INPUT START
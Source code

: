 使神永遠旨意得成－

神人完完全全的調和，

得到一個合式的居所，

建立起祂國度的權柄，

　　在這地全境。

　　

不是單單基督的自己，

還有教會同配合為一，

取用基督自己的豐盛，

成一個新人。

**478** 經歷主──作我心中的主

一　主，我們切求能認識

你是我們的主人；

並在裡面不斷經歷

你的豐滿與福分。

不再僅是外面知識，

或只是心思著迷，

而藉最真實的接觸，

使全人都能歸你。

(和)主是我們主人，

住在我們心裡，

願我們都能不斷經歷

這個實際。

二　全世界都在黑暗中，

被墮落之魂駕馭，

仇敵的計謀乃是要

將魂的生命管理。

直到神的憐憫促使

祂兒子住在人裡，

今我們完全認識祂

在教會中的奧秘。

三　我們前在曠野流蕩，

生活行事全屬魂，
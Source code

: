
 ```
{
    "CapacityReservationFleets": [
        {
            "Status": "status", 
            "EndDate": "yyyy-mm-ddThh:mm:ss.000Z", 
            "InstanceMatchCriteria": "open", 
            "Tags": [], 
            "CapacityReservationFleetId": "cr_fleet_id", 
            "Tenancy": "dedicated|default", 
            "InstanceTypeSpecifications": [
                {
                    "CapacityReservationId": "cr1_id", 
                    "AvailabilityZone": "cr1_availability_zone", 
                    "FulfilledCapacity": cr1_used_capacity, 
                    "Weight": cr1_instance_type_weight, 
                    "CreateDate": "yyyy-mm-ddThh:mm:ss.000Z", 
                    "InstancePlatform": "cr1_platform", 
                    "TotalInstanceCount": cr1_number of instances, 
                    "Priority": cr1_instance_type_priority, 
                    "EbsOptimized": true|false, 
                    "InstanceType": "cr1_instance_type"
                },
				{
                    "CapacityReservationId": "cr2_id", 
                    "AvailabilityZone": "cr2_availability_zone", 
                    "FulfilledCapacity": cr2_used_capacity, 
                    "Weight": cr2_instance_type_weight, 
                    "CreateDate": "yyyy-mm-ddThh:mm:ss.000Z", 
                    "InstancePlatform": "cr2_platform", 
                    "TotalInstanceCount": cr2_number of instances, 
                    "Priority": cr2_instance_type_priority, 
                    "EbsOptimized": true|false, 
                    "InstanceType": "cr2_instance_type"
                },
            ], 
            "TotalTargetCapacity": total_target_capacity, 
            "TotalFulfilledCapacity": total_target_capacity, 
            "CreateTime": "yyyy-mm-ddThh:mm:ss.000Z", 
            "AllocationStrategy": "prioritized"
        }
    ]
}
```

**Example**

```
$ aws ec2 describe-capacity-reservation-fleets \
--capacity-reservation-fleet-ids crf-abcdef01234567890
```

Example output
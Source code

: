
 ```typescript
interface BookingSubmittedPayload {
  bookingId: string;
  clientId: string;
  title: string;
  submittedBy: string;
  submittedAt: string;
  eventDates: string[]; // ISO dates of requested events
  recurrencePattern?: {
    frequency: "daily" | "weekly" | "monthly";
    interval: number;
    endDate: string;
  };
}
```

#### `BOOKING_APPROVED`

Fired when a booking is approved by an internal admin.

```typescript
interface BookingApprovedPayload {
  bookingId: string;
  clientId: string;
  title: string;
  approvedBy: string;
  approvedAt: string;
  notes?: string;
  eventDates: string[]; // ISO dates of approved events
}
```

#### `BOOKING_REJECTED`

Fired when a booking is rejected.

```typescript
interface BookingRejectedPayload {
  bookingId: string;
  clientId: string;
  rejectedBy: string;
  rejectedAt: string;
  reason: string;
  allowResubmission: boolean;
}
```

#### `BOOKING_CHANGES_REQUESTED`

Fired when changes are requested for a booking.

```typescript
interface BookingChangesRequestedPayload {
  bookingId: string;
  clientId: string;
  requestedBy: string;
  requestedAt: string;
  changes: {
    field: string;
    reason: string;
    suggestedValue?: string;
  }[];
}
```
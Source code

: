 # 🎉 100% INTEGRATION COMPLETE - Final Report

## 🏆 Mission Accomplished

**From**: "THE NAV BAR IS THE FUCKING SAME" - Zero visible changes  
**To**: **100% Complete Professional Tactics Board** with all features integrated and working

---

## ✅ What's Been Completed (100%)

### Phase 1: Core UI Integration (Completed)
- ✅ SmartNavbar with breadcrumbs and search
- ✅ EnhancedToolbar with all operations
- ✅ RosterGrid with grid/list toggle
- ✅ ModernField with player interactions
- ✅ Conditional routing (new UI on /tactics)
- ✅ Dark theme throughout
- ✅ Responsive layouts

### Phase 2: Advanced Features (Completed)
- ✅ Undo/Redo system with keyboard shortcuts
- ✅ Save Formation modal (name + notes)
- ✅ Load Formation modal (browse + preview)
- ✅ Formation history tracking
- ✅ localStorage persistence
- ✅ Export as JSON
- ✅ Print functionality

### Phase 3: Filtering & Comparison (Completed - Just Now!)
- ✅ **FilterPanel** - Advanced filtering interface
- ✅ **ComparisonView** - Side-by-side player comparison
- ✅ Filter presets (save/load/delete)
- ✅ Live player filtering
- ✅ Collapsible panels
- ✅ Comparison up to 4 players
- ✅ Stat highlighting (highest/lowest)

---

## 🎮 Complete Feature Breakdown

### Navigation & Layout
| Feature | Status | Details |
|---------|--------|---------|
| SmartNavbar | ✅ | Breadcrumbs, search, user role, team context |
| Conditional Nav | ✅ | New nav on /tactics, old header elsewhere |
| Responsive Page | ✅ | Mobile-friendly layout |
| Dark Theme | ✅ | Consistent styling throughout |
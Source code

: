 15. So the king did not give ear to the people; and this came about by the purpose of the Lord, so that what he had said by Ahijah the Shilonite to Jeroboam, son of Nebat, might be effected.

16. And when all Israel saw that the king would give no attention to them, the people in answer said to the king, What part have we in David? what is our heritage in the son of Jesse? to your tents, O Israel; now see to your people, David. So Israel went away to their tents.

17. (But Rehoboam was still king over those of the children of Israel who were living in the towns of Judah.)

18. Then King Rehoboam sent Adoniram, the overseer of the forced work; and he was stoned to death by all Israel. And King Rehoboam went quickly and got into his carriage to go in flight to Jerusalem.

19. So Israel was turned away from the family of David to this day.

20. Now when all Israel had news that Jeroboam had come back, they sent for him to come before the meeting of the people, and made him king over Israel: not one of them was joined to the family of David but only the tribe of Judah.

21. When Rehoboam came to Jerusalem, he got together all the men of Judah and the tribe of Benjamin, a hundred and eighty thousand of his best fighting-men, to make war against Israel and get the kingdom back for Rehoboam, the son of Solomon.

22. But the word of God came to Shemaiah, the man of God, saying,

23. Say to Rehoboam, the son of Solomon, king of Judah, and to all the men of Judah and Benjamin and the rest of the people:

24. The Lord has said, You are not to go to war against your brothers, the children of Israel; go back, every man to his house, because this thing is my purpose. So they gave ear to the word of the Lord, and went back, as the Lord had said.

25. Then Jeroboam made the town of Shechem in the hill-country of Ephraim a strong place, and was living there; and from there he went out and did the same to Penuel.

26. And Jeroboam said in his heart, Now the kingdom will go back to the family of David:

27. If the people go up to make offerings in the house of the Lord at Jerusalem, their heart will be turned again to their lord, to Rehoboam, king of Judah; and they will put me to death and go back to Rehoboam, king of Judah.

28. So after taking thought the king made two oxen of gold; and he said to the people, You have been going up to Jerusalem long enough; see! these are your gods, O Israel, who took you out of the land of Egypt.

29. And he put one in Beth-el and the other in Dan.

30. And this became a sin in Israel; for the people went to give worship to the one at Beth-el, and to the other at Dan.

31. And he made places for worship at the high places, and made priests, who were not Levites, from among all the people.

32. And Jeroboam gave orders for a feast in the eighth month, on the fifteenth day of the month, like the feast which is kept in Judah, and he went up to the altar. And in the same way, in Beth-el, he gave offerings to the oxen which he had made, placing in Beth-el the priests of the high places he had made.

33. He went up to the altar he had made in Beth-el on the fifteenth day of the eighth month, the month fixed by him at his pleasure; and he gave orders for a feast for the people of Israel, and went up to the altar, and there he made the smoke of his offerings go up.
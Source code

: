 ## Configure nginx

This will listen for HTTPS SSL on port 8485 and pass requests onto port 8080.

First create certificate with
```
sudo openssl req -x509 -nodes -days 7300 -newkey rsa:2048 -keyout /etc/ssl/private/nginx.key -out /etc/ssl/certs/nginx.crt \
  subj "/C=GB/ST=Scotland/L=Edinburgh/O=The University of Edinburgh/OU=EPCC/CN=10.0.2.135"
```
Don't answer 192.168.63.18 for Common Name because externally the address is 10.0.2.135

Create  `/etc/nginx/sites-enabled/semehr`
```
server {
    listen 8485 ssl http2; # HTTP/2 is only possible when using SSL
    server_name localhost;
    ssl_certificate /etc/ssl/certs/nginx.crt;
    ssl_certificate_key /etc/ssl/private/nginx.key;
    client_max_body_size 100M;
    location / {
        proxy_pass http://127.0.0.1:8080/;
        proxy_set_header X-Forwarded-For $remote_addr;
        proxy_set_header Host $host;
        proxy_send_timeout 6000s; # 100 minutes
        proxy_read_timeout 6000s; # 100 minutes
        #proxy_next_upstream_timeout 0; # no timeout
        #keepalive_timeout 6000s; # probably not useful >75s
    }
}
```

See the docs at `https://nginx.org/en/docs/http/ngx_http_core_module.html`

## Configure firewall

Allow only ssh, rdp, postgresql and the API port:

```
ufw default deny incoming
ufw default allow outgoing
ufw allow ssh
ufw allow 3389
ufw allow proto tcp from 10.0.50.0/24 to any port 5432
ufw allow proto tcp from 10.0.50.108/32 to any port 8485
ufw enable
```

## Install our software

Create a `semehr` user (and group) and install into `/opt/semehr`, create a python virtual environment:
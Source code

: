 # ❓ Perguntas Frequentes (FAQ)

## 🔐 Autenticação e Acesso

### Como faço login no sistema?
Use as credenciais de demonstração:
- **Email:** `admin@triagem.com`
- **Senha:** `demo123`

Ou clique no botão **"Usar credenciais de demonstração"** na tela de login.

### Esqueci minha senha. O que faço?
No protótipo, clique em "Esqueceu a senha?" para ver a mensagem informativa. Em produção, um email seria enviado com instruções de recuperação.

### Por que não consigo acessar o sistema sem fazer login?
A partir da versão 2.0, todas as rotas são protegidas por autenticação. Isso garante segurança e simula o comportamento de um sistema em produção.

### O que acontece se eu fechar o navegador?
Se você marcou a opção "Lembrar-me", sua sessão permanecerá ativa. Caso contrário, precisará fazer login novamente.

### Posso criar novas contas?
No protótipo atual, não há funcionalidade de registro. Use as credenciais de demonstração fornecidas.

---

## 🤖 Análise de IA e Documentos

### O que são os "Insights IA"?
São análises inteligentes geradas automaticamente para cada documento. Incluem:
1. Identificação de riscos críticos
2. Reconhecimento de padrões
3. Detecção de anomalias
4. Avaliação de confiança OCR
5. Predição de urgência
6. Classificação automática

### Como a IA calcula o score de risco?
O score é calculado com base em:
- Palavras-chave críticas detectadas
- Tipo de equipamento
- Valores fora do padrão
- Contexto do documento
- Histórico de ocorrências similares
INPUT END
Where the string "Fired" turns up in a line of the data above, copy that whole line.

Fired when a booking is approved by an internal admin.
Fired when a booking is rejected.
Fired when changes are requested for a booking.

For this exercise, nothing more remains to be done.